### Exercise:
Go to the line below containing "Sir, may the" and print exactly from there through the line containing "inquiry: 'The suffering that", both included. Print nothing else.

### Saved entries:
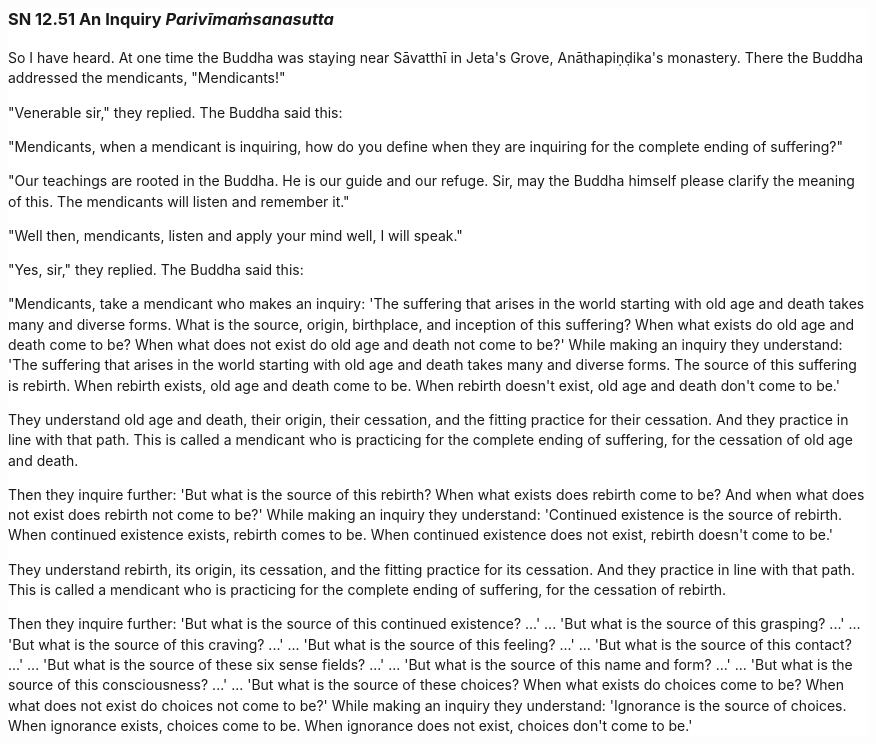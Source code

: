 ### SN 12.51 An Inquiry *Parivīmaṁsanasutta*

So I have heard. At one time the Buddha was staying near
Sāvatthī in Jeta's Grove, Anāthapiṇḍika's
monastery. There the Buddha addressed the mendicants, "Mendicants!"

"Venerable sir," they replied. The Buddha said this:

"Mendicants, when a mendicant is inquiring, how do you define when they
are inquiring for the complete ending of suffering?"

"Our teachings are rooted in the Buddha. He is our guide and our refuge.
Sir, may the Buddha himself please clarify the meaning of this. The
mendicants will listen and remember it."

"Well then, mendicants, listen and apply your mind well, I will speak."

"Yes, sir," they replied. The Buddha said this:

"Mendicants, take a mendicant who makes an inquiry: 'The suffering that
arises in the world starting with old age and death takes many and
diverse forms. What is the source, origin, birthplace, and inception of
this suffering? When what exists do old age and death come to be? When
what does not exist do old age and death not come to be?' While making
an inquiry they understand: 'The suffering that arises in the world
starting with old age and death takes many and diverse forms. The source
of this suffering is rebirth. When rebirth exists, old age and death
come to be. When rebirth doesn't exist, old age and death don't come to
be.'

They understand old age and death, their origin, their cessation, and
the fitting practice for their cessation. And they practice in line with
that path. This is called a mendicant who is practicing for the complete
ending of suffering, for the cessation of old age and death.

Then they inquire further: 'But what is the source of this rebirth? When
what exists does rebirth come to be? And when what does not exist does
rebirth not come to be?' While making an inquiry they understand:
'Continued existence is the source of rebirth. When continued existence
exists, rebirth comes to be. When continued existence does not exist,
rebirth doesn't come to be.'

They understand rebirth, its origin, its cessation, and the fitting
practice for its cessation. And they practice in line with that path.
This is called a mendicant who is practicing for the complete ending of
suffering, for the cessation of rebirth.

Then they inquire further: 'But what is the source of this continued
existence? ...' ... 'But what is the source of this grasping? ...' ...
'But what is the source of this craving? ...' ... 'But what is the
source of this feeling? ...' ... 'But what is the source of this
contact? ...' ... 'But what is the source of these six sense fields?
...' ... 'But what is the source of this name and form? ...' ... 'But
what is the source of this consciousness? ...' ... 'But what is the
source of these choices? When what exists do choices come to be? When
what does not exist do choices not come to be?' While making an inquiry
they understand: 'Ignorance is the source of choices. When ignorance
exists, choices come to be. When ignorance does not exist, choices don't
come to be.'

### Exercise result:
Sir, may the Buddha himself please clarify the meaning of this. The
mendicants will listen and remember it."

"Well then, mendicants, listen and apply your mind well, I will speak."

"Yes, sir," they replied. The Buddha said this:

"Mendicants, take a mendicant who makes an inquiry: 'The suffering that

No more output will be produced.